OK, ready to keep reading?
I won’t pretend that I’ve ever bought into the whole qi thing. I took Tai Chi in college and nearly snorted out loud when the instructor told us to never let our fingers point down towards the floor or the qi would fall off. Or something like that. Hey, it was ten years ago, you’re lucky I even remember I took Tai Chi in college. I’ve had a hard time taking the concept seriously ever since. But somehow, I can completely believe that acupuncture will help with my seasonal allergies, which is why I was there.
My appointment started with a casual chat with Abby about the supplements I was currently taking, my current health status, and personal information such as how much stress I’m under (plenty). Abby went over each of the supplement bottles I’d brought with me, asking why I was taking it, if I thought it was doing any good, etc. After all that, she complimented me on assembling a pretty good line-up of supplements all on my own.
Then she had me put on an organic cotton robe and hop up on her comfy table. She examined my tongue and mentioned that I had a lot of heat. This would become a recurring theme during the rest of my visit – too much heat. She suggested I stop taking the ginger supplements and see if that helped, in addition to drinking more water and consuming cool, watery foods like cucumber, seaweed, celery, etc. (I also found a list online of cool foods I could eat – Barley, millet, buckwheat, greenbean, coix seed, celery, spinach, lettuce, green cabbage stems, turnips (white), bamboo shoot, lily bulb, lotus root, eggplant, tomato, water melon, white gourd, sponge gourd, cucumber, bitter melon, apple, pear, orange, banana, rabbit's meat, frog's meat, duck's meat, duck's egg, crab, sea couch(es), fresh water snail, kelp, laver, green tea, soy sauce, table salt, rock candy. ha ha. rock candy. Well, it sounds yummier than sea couch.)

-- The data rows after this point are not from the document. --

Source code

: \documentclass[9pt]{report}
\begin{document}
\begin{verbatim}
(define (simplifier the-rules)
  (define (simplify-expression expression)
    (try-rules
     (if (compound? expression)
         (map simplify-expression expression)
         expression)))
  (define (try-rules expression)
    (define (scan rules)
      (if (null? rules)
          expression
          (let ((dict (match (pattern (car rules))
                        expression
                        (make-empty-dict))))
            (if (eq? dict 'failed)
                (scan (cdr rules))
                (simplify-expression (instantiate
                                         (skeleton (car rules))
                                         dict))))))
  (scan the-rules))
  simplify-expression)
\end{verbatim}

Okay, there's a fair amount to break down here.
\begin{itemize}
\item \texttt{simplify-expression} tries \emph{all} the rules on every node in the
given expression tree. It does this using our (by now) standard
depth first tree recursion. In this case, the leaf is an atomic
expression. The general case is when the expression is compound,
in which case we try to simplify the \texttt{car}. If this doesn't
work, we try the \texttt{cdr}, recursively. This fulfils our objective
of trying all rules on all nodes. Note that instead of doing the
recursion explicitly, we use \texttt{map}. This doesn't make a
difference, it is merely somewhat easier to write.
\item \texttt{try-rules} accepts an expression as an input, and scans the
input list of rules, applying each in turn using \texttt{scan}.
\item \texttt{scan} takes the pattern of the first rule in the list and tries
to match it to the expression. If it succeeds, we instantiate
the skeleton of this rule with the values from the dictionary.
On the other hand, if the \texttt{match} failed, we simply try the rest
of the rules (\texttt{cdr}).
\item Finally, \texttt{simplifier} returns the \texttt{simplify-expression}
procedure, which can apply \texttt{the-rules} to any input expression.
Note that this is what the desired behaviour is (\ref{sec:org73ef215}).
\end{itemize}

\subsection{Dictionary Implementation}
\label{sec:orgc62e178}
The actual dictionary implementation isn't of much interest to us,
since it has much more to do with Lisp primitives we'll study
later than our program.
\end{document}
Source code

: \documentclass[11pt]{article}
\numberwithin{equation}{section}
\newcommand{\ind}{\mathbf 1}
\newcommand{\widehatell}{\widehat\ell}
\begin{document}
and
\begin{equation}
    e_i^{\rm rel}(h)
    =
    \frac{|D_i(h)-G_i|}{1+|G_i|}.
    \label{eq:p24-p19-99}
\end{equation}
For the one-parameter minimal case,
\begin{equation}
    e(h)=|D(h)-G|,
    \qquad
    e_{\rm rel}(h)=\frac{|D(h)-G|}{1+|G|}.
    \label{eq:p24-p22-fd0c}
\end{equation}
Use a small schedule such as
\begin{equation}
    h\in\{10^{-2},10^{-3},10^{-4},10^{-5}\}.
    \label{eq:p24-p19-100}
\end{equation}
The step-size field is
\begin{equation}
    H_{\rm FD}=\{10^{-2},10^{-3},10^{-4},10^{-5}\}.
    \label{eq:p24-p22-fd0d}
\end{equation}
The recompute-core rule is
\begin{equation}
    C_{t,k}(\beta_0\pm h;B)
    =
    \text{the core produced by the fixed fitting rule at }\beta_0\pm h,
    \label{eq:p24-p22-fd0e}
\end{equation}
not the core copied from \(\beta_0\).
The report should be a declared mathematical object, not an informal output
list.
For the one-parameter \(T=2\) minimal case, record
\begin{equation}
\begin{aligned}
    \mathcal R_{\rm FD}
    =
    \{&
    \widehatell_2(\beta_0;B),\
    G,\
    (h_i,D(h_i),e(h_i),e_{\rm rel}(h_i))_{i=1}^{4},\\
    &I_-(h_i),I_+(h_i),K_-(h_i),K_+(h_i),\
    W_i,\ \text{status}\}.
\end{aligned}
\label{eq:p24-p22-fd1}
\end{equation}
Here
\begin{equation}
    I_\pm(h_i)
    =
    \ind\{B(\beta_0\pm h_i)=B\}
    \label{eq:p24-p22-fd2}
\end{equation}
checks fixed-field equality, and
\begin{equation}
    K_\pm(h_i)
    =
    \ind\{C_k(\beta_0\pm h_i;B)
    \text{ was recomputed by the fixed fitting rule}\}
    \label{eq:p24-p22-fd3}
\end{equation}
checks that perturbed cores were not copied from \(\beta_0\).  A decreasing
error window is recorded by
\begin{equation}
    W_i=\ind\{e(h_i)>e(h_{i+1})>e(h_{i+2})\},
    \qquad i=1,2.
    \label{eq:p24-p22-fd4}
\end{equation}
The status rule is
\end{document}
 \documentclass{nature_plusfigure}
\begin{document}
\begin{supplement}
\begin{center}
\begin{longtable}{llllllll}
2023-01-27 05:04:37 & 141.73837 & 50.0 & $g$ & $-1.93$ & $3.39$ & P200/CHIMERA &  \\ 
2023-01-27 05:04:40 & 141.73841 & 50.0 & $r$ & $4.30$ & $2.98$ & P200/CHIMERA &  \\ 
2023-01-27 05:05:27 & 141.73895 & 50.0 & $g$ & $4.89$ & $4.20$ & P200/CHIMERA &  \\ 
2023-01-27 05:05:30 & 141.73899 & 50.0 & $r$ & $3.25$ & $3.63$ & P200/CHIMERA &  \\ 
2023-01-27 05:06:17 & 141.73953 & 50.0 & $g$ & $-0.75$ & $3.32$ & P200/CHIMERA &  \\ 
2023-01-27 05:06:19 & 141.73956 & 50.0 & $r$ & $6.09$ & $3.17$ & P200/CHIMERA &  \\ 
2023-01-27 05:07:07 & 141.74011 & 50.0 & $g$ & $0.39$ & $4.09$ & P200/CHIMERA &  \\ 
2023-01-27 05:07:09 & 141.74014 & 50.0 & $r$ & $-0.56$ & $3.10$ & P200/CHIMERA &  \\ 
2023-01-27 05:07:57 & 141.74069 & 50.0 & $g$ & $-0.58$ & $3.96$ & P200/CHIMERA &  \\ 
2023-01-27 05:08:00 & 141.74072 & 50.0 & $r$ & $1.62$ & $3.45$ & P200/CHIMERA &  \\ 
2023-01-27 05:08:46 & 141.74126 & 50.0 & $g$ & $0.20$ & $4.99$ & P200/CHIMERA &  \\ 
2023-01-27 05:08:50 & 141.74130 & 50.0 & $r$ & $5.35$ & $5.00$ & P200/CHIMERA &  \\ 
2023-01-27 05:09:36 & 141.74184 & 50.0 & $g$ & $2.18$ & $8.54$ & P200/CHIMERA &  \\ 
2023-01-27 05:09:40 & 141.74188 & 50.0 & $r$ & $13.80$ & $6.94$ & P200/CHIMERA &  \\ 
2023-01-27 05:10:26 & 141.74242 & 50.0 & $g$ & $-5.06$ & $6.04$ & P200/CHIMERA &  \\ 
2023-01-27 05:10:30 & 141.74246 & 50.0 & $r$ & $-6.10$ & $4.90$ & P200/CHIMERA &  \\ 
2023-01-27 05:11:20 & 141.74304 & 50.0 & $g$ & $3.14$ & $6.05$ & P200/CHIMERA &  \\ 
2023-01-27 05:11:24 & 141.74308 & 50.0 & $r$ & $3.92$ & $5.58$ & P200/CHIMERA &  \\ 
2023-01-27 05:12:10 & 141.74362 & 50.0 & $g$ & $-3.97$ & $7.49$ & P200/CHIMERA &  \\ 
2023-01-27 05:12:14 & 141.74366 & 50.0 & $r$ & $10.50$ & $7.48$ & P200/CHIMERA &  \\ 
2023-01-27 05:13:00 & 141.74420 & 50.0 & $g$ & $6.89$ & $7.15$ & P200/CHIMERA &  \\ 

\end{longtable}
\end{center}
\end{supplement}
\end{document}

After she inserted the needles – which was generally quite painless – Abby left me alone to relax. Which is hard for me in the middle of the day, I’ll be honest. She checked back with me a few times, then returned to remove the needles. We spoke a bit more about my heat – including the fact that I seem to be hot most of the time, but more so at night – and she said that I am Yin Depleted. Hm.
She also thought that acupuncture could definitely help the allergies. To be honest, when she returned to remove the needles, I could already breathe better and my lungs felt much more open than they had felt in weeks. I’m willing to give it a try, so I’ll be returning in a few weeks.
But I would be remiss if I didn’t mention how much I enjoyed Abby herself. She’s just who she is, no apologies, no pretension. She was very open and friendly, and put me at ease immediately. Very professional, but also laid back and friendly. I think I made an excellent choice in Abby! (Thanks to Cosette Boone and Ericka Archer for the recommendation!)